Without the ‘net how many of us would be stuck in Lyman land shooting undersized bullets? We wouldn’t be shooting Marlin microgroove barrels over 1600 FPS and only with rock hard bullets. We would have no idea about things like measuring cylinder throats and enlarging them if needed. We would be using NRA 50/50 lube for everything and I hate the smell of that stuff.

How much information do you have at your fingertips right now? Compare that to even 30 years ago.
 

Bret4207

At the casting bench in the sky. RIP Bret.
I think there are still plenty of young people interested in learning to make and fix stuff. What we lack is a will to admit not every kid needs, or wants, to go to college. Our schools do not prepare kids for a career.
We need tech schools. We need to teach kids a skill set and prepare them for a career.

AMEN! Mike Rowe of "Dirty Jobs" fame runs a scholarship course for vocational training IIRC. An outstanding idea IMO. I wish that vocational school had been more of an option when I was a kid. As it was, vocational schooling was for the "dumb" or problem kids. Maybe 1 out of 15 or 20 students that chose vocational training was what my wife the special ed teacher would refer to as "typical". Many of the kids that went to vocational training did a heck of a lot better than the sports star prince and princesses that are found today sitting on the same bar stool they'd occupied directly after HS graduation in '78. These days vocational training is the choice of more than half the kids in out local high school. Part of that is because of the adiminstration in the school ('nuff said there) and part is because in a poor area like ours college isn't a given for a lot of people. It seems to be a decent decision for many of the kids.

Someone mentioned combining vocational training with all the other stuff in HS, turning it into a tech training course. My youngest son was involved for one year in a program like that. The whole class day was project oriented with all the various subjects worked into the project- math, english, science, history, art, athletics, etc., plus the hands on stuff. It was working splendidly for him and 75% of the other kids. Unfortunately, many of the participating schools used it a place to send their problem kids and that 25% turned it into a zoo by the end of the year. Not to get political, but as usual, the answer wasn't punishing the problem causers, but taking away the right of the good kids to have a chance at an alternative education option that was really working for them. It was a really good program that was screwed up by people looking for the easy way out. Sad.

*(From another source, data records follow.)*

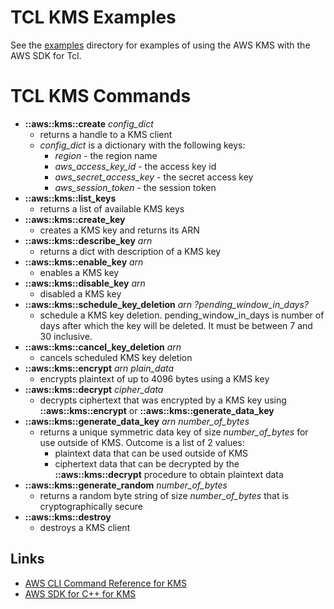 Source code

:# TCL KMS Examples

See the [examples](examples) directory for examples of using the AWS KMS with the AWS SDK for Tcl.

# TCL KMS Commands

* **::aws::kms::create** *config_dict*
    - returns a handle to a KMS client
    - *config_dict* is a dictionary with the following keys:
      - *region* - the region name
      - *aws_access_key_id* - the access key id
      - *aws_secret_access_key* - the secret access key
      - *aws_session_token* - the session token
* **::aws::kms::list_keys**
    - returns a list of available KMS keys
* **::aws::kms::create_key**
    - creates a KMS key and returns its ARN
* **::aws::kms::describe_key** *arn*
    - returns a dict with description of a KMS key
* **::aws::kms::enable_key** *arn*
    - enables a KMS key
* **::aws::kms::disable_key** *arn*
    - disabled a KMS key
* **::aws::kms::schedule_key_deletion** *arn ?pending_window_in_days?*
    - schedule a KMS key deletion. pending_window_in_days is number of days after which the key will be deleted. It must be between 7 and 30 inclusive.
* **::aws::kms::cancel_key_deletion** *arn*
    - cancels scheduled KMS key deletion
* **::aws::kms::encrypt** *arn plain_data*
    - encrypts plaintext of up to 4096 bytes using a KMS key
* **::aws::kms::decrypt** *cipher_data*
    - decrypts ciphertext that was encrypted by a KMS key using **::aws::kms::encrypt** or **::aws::kms::generate_data_key**
* **::aws::kms::generate_data_key** *arn number_of_bytes*
    - returns a unique symmetric data key of size *number_of_bytes* for use outside of KMS. Outcome is a list of 2 values:
      - plaintext data that can be used outside of KMS
      - ciphertext data that can be decrypted by the **::aws::kms::decrypt** procedure to obtain plaintext data
* **::aws::kms::generate_random** *number_of_bytes*
    - returns a random byte string of size *number_of_bytes* that is cryptographically secure
* **::aws::kms::destroy**
    - destroys a KMS client

## Links

* [AWS CLI Command Reference for KMS](https://docs.aws.amazon.com/cli/latest/reference/kms/)
* [AWS SDK for C++ for KMS](https://sdk.amazonaws.com/cpp/api/aws-cpp-sdk-kms/html/annotated.html)
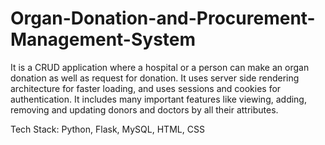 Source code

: # Organ-Donation-and-Procurement-Management-System

It is a CRUD application where a hospital or a person can make an organ donation as well as request for donation.
It uses server side rendering architecture for faster loading, and uses sessions and cookies for authentication.
It includes many important features like viewing, adding, removing and updating donors and doctors by all their attributes.

Tech Stack: Python, Flask, MySQL, HTML, CSS
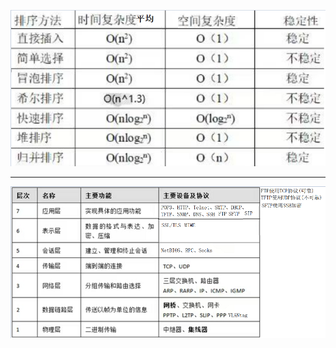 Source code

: ![image-20250421084251091](../../images/image-20250421084251091.png)

---

![df01c16c41b520b7ff38885a2f34b28](../../images/df01c16c41b520b7ff38885a2f34b28.png)
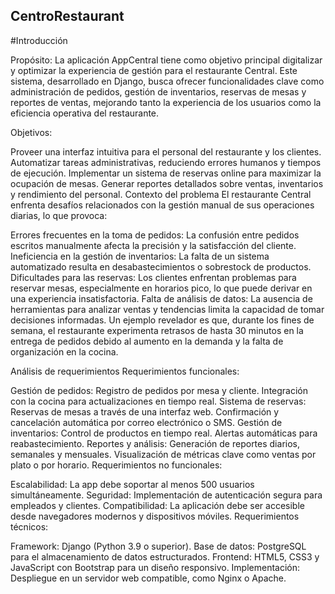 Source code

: 
## CentroRestaurant
#Introducción

Propósito:
La aplicación AppCentral tiene como objetivo principal digitalizar y optimizar la experiencia de gestión para el restaurante Central. Este sistema, desarrollado en Django, busca ofrecer funcionalidades clave como administración de pedidos, gestión de inventarios, reservas de mesas y reportes de ventas, mejorando tanto la experiencia de los usuarios como la eficiencia operativa del restaurante.

Objetivos:

Proveer una interfaz intuitiva para el personal del restaurante y los clientes.
Automatizar tareas administrativas, reduciendo errores humanos y tiempos de ejecución.
Implementar un sistema de reservas online para maximizar la ocupación de mesas.
Generar reportes detallados sobre ventas, inventarios y rendimiento del personal.
Contexto del problema
El restaurante Central enfrenta desafíos relacionados con la gestión manual de sus operaciones diarias, lo que provoca:

Errores frecuentes en la toma de pedidos: La confusión entre pedidos escritos manualmente afecta la precisión y la satisfacción del cliente.
Ineficiencia en la gestión de inventarios: La falta de un sistema automatizado resulta en desabastecimientos o sobrestock de productos.
Dificultades para las reservas: Los clientes enfrentan problemas para reservar mesas, especialmente en horarios pico, lo que puede derivar en una experiencia insatisfactoria.
Falta de análisis de datos: La ausencia de herramientas para analizar ventas y tendencias limita la capacidad de tomar decisiones informadas.
Un ejemplo revelador es que, durante los fines de semana, el restaurante experimenta retrasos de hasta 30 minutos en la entrega de pedidos debido al aumento en la demanda y la falta de organización en la cocina.

Análisis de requerimientos
Requerimientos funcionales:

Gestión de pedidos:
Registro de pedidos por mesa y cliente.
Integración con la cocina para actualizaciones en tiempo real.
Sistema de reservas:
Reservas de mesas a través de una interfaz web.
Confirmación y cancelación automática por correo electrónico o SMS.
Gestión de inventarios:
Control de productos en tiempo real.
Alertas automáticas para reabastecimiento.
Reportes y análisis:
Generación de reportes diarios, semanales y mensuales.
Visualización de métricas clave como ventas por plato o por horario.
Requerimientos no funcionales:

Escalabilidad: La app debe soportar al menos 500 usuarios simultáneamente.
Seguridad: Implementación de autenticación segura para empleados y clientes.
Compatibilidad: La aplicación debe ser accesible desde navegadores modernos y dispositivos móviles.
Requerimientos técnicos:

Framework: Django (Python 3.9 o superior).
Base de datos: PostgreSQL para el almacenamiento de datos estructurados.
Frontend: HTML5, CSS3 y JavaScript con Bootstrap para un diseño responsivo.
Implementación: Despliegue en un servidor web compatible, como Nginx o Apache.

GPS. Yes, I know it's a lot better than it used to be, but I'm still stuck remembering the countless people I found on what were little more than wagon roads or atv trails that were directed there by their GPS systems. Or the stolen car I was looking for that the on board GPS showed as being 300 yards directly in front of my location...which would have put it 300 yards out into the St Lawrence River in 50 feet of water. Or the people I'd find totally lost trying to turn left onto a road that hadn't existed in 40 years. I'm sure it works great in a lot of places, but the system itself tying all the "down to the millimeter" accuracy into the road map system is still wrong in many cases. Just 2 months ago the guy coming to pick up my lambs was doing his best to find my place and kept driving in a 25 mile circle because his GPS nav system insists the road which has been County route 7 since 1985 is still labeled as County Route 95. Garbage data in, garbage data out.

Bill, on being "Uncle Bill". Many, many cultures had the practice of taking boys entering puberty and sending them off to learn to be men with older relations or members of their tribe/group. That kind of removed the snot nosed angry kid from mom and dads house to give them all a break and gave the kid a chance to learn from someone who he didn't have that close relationship with, so rebelling wasn't as big an issue. Today we call it "mentoring". It ain't really a bad idea IMO.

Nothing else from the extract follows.